Problem to solve:
A single number is the answer: the count of lines in the listing below that contain "sensor".

Extracted information:
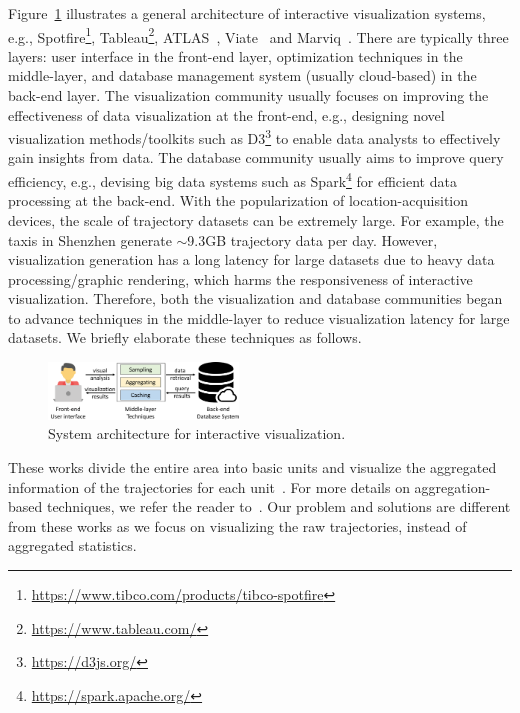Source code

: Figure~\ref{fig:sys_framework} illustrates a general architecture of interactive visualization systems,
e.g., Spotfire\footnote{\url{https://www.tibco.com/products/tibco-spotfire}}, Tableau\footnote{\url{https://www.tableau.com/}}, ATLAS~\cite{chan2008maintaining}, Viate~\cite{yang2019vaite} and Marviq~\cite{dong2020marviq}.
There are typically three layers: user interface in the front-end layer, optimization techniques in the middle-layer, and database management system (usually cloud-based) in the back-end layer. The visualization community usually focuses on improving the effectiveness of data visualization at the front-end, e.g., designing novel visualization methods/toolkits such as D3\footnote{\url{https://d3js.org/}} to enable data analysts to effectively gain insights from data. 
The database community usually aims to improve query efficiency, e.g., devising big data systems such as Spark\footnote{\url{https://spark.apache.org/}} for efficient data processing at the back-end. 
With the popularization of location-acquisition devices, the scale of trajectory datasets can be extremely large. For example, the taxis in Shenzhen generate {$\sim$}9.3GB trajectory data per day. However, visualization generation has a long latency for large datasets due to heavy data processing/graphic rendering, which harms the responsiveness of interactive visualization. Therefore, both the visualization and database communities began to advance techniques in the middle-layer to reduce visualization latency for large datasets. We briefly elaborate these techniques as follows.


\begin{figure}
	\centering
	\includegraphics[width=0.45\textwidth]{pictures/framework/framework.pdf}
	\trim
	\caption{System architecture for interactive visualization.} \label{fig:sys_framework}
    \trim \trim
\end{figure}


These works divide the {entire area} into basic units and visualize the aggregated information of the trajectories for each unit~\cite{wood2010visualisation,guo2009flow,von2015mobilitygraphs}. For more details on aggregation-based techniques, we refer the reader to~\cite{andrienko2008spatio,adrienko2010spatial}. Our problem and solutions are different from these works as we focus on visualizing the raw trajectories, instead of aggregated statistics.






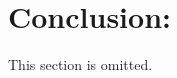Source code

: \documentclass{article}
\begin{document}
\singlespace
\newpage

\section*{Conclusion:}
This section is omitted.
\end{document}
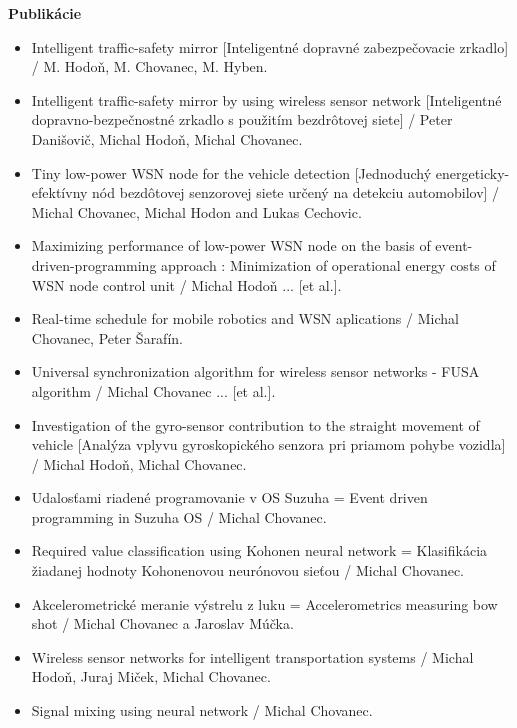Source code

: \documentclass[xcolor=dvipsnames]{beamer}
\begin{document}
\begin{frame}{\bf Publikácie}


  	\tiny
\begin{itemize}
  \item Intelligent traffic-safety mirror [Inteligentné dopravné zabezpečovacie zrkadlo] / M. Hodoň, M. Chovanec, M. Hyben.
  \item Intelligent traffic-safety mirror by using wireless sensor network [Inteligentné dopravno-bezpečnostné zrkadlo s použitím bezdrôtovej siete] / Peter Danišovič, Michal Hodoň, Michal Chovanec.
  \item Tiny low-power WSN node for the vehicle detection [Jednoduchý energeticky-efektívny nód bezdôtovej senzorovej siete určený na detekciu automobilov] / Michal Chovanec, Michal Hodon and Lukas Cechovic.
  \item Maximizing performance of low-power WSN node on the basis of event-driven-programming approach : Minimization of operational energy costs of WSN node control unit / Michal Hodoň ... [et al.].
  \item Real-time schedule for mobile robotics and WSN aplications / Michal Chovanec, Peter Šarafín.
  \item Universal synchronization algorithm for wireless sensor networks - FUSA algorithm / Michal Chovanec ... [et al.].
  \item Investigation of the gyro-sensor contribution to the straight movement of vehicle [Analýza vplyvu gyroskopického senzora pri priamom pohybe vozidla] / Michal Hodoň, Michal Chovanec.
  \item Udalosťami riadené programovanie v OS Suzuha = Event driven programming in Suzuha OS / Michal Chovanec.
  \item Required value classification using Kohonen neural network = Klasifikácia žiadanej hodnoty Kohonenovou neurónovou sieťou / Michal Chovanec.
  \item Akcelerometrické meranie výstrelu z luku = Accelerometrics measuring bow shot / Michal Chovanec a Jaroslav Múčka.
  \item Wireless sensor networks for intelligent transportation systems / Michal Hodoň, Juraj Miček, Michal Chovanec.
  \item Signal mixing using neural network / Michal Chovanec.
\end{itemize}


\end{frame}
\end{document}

Exercise result:
4